05/13/2026 | Energy Innovation

From electricity to molecules: how process engineering makes the energy transition system-compatible

Wind and solar power are growing rapidly, but security of supply is only achieved when electrons become molecules. Hydrogen, ammonia and e-fuels fulfil the functions of storage, energy carriers and chemical feedstocks simultaneously – presenting a challenge to process engineering at every level.

As easy as it is to generate electricity today, the possibilities for storing, transporting or utilising it directly are limited. These limitations become apparent, for example, when energy needs to be available over longer periods, transported across continents or used in continuous industrial processes. The result is a shift in perspective: electrical energy is increasingly being converted into molecules. Hydrogen, methanol and synthetic fuels play a dual role here, acting as both storage and transportable energy carriers.

What was once just a technical option is gradually developing into a key element of the energy system. This is precisely where one of the central tasks of process engineering lies.

The storage problem of renewable energies

The fundamental problem is well known: wind and solar power plants generate electricity when the weather permits, rather than when industry needs it. Batteries can bridge gaps of a few hours and pumped-storage facilities can bridge gaps of a few days. However, for seasonal fluctuations, transport across continents or applications such as aviation, shipping and high-temperature processes, electrical storage systems are reaching their limits.

Molecular energy carriers can bridge this gap: hydrogen, ammonia, methanol and synthetic kerosene store renewable energy in chemical bonds, achieving energy densities that rival those of liquid fuels. These carriers can be transported via existing infrastructure, such as tankers, pipelines and terminals, and can be used flexibly.

Although global demand for hydrogen reached almost 100 million tonnes in 2024, this figure is misleading. This is because almost all of it continues to be used in traditional applications, such as in refineries and the chemical industry for ammonia synthesis and desulphurisation. New areas of application, such as synthetic fuels, climate-neutral steel production and other decarbonisation processes, currently account for less than one per cent of demand.

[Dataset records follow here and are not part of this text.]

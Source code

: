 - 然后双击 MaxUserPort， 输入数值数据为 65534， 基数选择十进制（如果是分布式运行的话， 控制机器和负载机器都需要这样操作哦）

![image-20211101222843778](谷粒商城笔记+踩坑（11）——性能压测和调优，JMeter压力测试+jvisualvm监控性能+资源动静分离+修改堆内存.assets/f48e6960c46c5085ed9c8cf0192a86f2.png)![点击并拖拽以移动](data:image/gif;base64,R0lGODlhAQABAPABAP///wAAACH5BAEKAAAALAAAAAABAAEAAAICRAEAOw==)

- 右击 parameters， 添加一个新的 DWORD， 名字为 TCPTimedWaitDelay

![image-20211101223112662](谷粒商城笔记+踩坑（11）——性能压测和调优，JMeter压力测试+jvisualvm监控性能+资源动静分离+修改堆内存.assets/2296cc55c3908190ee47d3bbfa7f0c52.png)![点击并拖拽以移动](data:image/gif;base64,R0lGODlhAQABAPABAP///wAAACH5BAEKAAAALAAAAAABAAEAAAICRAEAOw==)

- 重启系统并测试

Fossil fuels also dominate the supply side: although low-emission hydrogen production rose by around 10 per cent in 2024, it remains marginal at less than one per cent of the global total. Processes with a significantly reduced carbon footprint are considered 'low-emission' – ranging from electrolysis using renewable electricity ('green') to natural gas reforming with carbon capture ('blue').

The gap between current levels and climate targets is therefore wide. The International Energy Agency’s (IEA) ‘Net Zero Emissions by 2050’ scenario forecasts that, by 2030, around 40 per cent of hydrogen demand will be accounted for by new industrial and long-distance transport applications – today, the figure is well under 1 per cent. Even if all announced policy measures take effect, demand for low-emission hydrogen could rise to just over 6 million tonnes by 2030. While this sounds significant, it would only amount to around a tenth of what is required for the net-zero pathway.

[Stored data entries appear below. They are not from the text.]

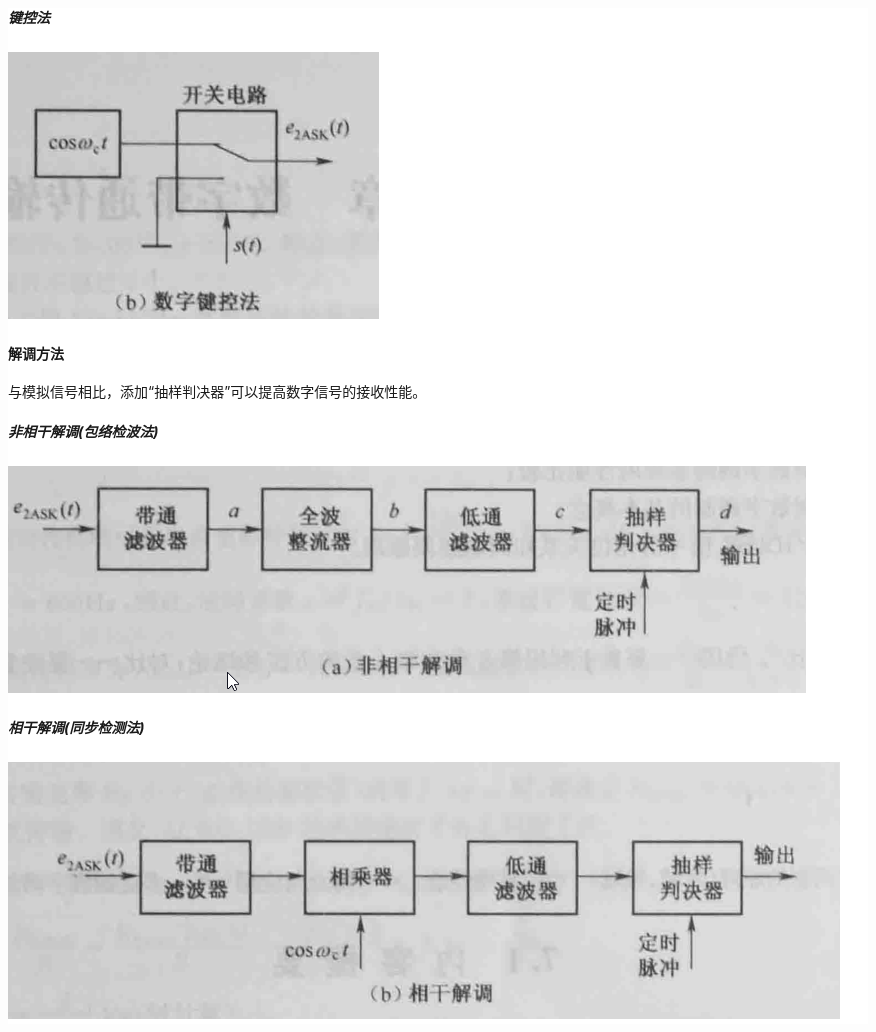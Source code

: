 ##### 键控法

![键控法](%E9%80%9A%E4%BF%A1%E5%8E%9F%E7%90%86.assets/%E9%94%AE%E6%8E%A7%E6%B3%95.png)

#### 解调方法

与模拟信号相比，添加“抽样判决器”可以提高数字信号的接收性能。

##### 非相干解调(包络检波法)

![2ASK非相干解调](%E9%80%9A%E4%BF%A1%E5%8E%9F%E7%90%86.assets/2ASK%E9%9D%9E%E7%9B%B8%E5%B9%B2%E8%A7%A3%E8%B0%83.png)



##### 相干解调(同步检测法)

![2ASK相干解调](%E9%80%9A%E4%BF%A1%E5%8E%9F%E7%90%86.assets/2ASK%E7%9B%B8%E5%B9%B2%E8%A7%A3%E8%B0%83.png)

The transformation has begun, but the gap between ambition and reality remains enormous. It is precisely this gap that is currently driving the worldwide technological ramp-up.

Electrolysis: The heart of the process chain

Hydrogen production is at the start of every power-to-X chain. In practice, two technologies have emerged: alkaline electrolysis (AEL) and proton exchange membrane electrolysis (PEM). Both processes are commercially available, but they differ in their operational behaviour. PEM systems react quickly and can be started up from a cold state, allowing partial-load operation at 3 to 10 per cent of the rated load. In contrast, alkaline electrolysers are slower and typically only achieve 20 to 40 per cent partial load. This makes PEM particularly attractive for coupling with fluctuating wind and solar power. At the same time, however, modern 'Advanced Alkaline' systems are catching up in terms of load flexibility.

A closer look at costs is also worthwhile: the often-cited advantage of AEL at stack level is offset at plant level when peripherals, electrolyte management and maintenance are considered. At system level, the efficiencies of both technologies are now very similar. Current studies estimate the energy requirement for PEM at 4.1–4.4 kWh and for AEL at 4.6–4.8 kWh per standard cubic metre of hydrogen. A third option is high-temperature electrolysis (SOEC): utilising industrial waste heat could achieve theoretical efficiencies of up to 90 per cent. However, the technology is still in the scaling-up phase.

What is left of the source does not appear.